Numerous studies worldwide, including research at the University of Sheffield, provide empirical evidence that substantiate The Listening Program’s efficacy. And while that affirms The Listening Program’s credibility, for many the question remains, how does TLP work?

The Ear-Brain Connection
First, let’s examine the connection between the ear and the brain. In oversimplified terms, the ear has three parts: the outer, middle and inner ear. Sound travels as “vibratory energy” through these three parts as information relays to the brain.

To break it down further, sound is received by the external portion of the ear and passes through the auditory canal to the eardrum. The eardrum then vibrates, passing the vibration though the middle ear bones to the inner ear. The inner ear then converts the vibratory energy into electrochemical messages that are carried along the auditory pathways to the brain. Once there, the brain perceives and interprets the messages.

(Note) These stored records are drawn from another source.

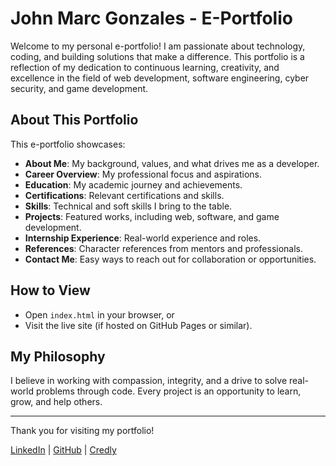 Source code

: # John Marc Gonzales - E-Portfolio

Welcome to my personal e-portfolio! I am passionate about technology, coding, and building solutions that make a difference. This portfolio is a reflection of my dedication to continuous learning, creativity, and excellence in the field of web development, software engineering, cyber security, and game development.

## About This Portfolio

This e-portfolio showcases:
- **About Me**: My background, values, and what drives me as a developer.
- **Career Overview**: My professional focus and aspirations.
- **Education**: My academic journey and achievements.
- **Certifications**: Relevant certifications and skills.
- **Skills**: Technical and soft skills I bring to the table.
- **Projects**: Featured works, including web, software, and game development.
- **Internship Experience**: Real-world experience and roles.
- **References**: Character references from mentors and professionals.
- **Contact Me**: Easy ways to reach out for collaboration or opportunities.

## How to View
- Open `index.html` in your browser, or
- Visit the live site (if hosted on GitHub Pages or similar).

## My Philosophy
I believe in working with compassion, integrity, and a drive to solve real-world problems through code. Every project is an opportunity to learn, grow, and help others.

---

Thank you for visiting my portfolio!


[LinkedIn](https://www.linkedin.com/in/john-marc-gonzales-a725a9290/) | [GitHub](https://github.com/JohnMarcGonzales) | [Credly](https://www.credly.com/users/john-marc-gonzales)

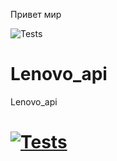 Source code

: Привет мир

![Tests](https://github.com/Den2909/Test/actions/workflows/python-app.yml/badge.svg)
# Lenovo_api
 Lenovo_api
# [![Tests](https://github.com/Den2909/Test/actions/workflows/python-app.yml/badge.svg)](https://github.com/Den2909/Test/actions/workflows/python-app.yml/badge.svg)
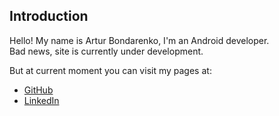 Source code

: ## Introduction

Hello! My name is Artur Bondarenko, I'm an Android developer.  
Bad news, site is currently under development.

But at current moment you can visit my pages at:
* [GitHub](https://github.com/BondarenkoArtur)
* [LinkedIn](https://www.linkedin.com/in/artur-bondarenko-993001103/)
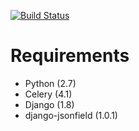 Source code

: [![Build Status](https://travis-ci.org/beproud/bpmailer.svg?branch=master)](https://travis-ci.org/beproud/bpmailer)

# Requirements

* Python (2.7)
* Celery (4.1)
* Django (1.8)
* django-jsonfield (1.0.1)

Auditory Processing Skills
This process of perceiving sound is complex. In fact, it requires a number of skills that comprise auditory processing:
  • Amplitude Perception - To perceive the loudness or intensity of sounds. This is measured in decibels (abbreviated “dB”).
  • Frequency Perception - To perform a frequency analysis; for example, the ability to split sounds into various frequency bands. Frequency is measured in Hertz (abbreviated “Hz”).
  • Auditory Attention - To attend, focus, or listen to sound.
  • Sound Localization - To identify the source of a sound in your environment.
  • Auditory Discrimination - To distinguish between sounds or words that are similar or different in the way they sound.
  • Auditory Closure - To fill in the missing pieces of sounds or words.
  • Auditory Anticipation - To expect what sound is coming next.
  • Auditory Temporal Processing - To analyze the timing and pattern of sounds.
  • Auditory Memory - To sequence sounds, words, or other meaningful combinations. To receive, store, process, and recall auditory information.
  • Auditory Cohesion - To understand the meaning, abstraction, and intention of verbal communication and music.
  • Auditory Figure Ground - To perceive speech or other sound when other competing sounds are present.
  • Auditory Scene Analysis - To separate sounds when a large mixture of sounds is present.
What if Auditory Processing is Impaired?
Imagine a distortion anywhere along the auditory pathway. Maybe it’s the effect of childhood ear infections, or the long-term impact of toxic noise*. Or perhaps there are problems in how the brain perceives sound once it is received. Whatever the cause, this disruption “disorganizes” the information, which diminishes the brain’s ability to make sense of the input and respond appropriately. The result? Auditory processing problems can lead to academic, social and emotional challenges.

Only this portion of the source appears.